I don’t like to think back to the broken, fragile girl I once was.
Yet, here I am. Reflecting on the once-shattered pieces of myself that I try my best to leave behind.
You see, nobody said that life was easy. It doesn't come with a warning label, a how-to-guide or any semblance of knowing what it might throw at you. Life just happens and it's your job to roll with the punches, even if they hit you along the way.
I got to a point in my life where I felt like the world was out to get me. I was made to feel unaccepted, unwanted and worthless for no reason. It was pathetic, really, that in the most pivotal point of a teenager's life they're made to feel as though they didn't belong, that they weren't like the rest of the people around them, even though they were.
The unexplainable grudge that hung over my life for several years tortured me day and night. I clung to any ounce of acceptance I had and I put my faith in the wrong people and friendships just to have them crumble from beneath me several days later because of the hatefulness and unacceptance around them.
I never understood why people didn’t like me. I was involved in school clubs, I was kind to everyone I met, I played sports and I cared deeply about my education. I was just like everyone else— so, where was the issue?
I was twelve-years-old when I collapsed against my mother for the first time. The cries that wracked my body made my legs too weak to hold the heartbreak that was weighing me down inside. My world had been jarred in the form of a text message telling me I was too different to be friends with someone. The next day I would walk the hallways alone with swollen eyes and a broken smile. This happened more times than I care to say, and thus, a strong dislike to those who had burned me grew beneath the sliver of optimism I had remaining.
I fast forward to where I am now and the aversion I felt remains but seems to be mutual. I see people from my past a couple of times per week in passing, and we overlook eye contact, we bypass necessary aisles in the local Target store and we bury our faces in our cell phones-- but why?I feel as though I have reasons to do as such, but do they? Is it that they feel shame for their past actions or is it that they still maintain that unexplainable dislike toward me that they've held for so many years? I don't know, nor will I ever.
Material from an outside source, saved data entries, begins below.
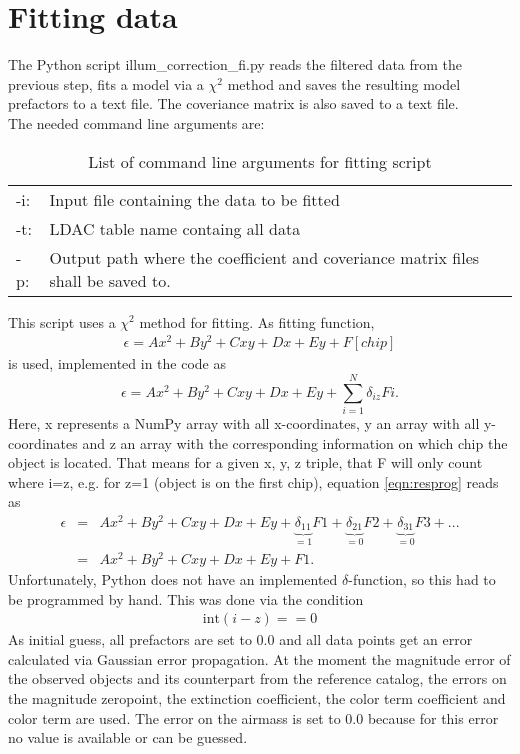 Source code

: \chapter{Fitting data}
\label{ch:IllumCorrectionFitting}
The Python script illum\_correction\_fi.py reads the filtered data from the previous step, fits a model via a $\chi^2$ method and saves the resulting model prefactors to a text file. The coveriance matrix is also saved to a text file.\\
The needed command line arguments are:
\begin{table}[H]
\centering
\begin{tabular}{lp{11.5cm}}
-i: & Input file containing the data to be fitted\\
-t: & LDAC table name containg all data\\
-p: & Output path where the coefficient and coveriance matrix files shall be saved to.\\
\end{tabular}
\caption{List of command line arguments for fitting script}
\label{tab:CommandLineArgumentsFittingScript}
\end{table}

This script uses a $\chi^2$ method for fitting. As fitting function, 
\begin{eqnarray}
\epsilon = Ax^{2} + By^{2} + Cxy + Dx + Ey + F\left[chip\right]\label{eqn:residual}
\end{eqnarray}
is used, implemented in the code as
\begin{equation}
\epsilon = Ax^{2} + By^{2} + Cxy + Dx + Ey + \sum_{i=1}^{N} \delta_{iz}Fi .
\label{eqn:resprog}
\end{equation}
Here, x represents a NumPy array with all x-coordinates, y an array with all y-coordinates and z an array with the corresponding information on which chip the object is located. That means for a given x, y, z triple, that F will only count where i=z, e.g. for z=1 (object is on the first chip), equation \ref{eqn:resprog} reads as
\begin{eqnarray}
\epsilon & = & Ax^{2} + By^{2} + Cxy + Dx + Ey + \underbrace{\delta_{11}}_{=1} F1 + \underbrace{\delta_{21}}_{=0} F2 + \underbrace{\delta_{31}}_{=0} F3 + ...\\
 & = & Ax^{2} + By^{2} + Cxy + Dx + Ey + F1 .
\end{eqnarray}
Unfortunately, Python does not have an implemented $\delta$-function, so this had to be programmed by hand. This was done via the condition
\begin{eqnarray}
\mathrm{int}\left(i-z\right) == 0
\end{eqnarray}
As initial guess, all prefactors are set to 0.0 and all data points get an error calculated via Gaussian error propagation. At the moment the magnitude error of the observed objects and its counterpart from the reference catalog, the errors on the magnitude zeropoint, the extinction coefficient, the color term coefficient and color term are used. The error on the airmass is set to 0.0 because for this error no value is available or can be guessed.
What I do know, however, is that it's time to grow up. It's time to forget the past and your mistakes and move forward. I'm at the point in my life where I am ready to forgive, I'm ready to move on with my life, I'm ready to say hello and smile, even if I don't receive the same response in return. I'm tired of hiding for reasons I don't even know. I once saw a quote that read: "Forgiveness is taking the knife out your own back and not using it to hurt anyone else, no matter how they hurt you." I want to do that. I want to start living for me and not the weak, broken girl that I used to be.
I write these words and I cry. I cry for the broken girl who was once overwhelmed by hopelessness. I cry for the broken girl who time and time again picked herself up, dusted herself off, and persevered. I cry for the broken girl who found hope and comfort when she felt most alone. I cry for her acceptance of the fact that it's okay to hold grudges, but that there comes a point where you need to let them go. But most of all, I cry happy tears for the woman that the broken girl has become-- I cry for her successes and the fact that she'll never feel broken again. This isn't a story about what it feels like to be broken, but rather a story of how despite the trials and tribulations life throws at you, despite your lowest of lows, one can still hope.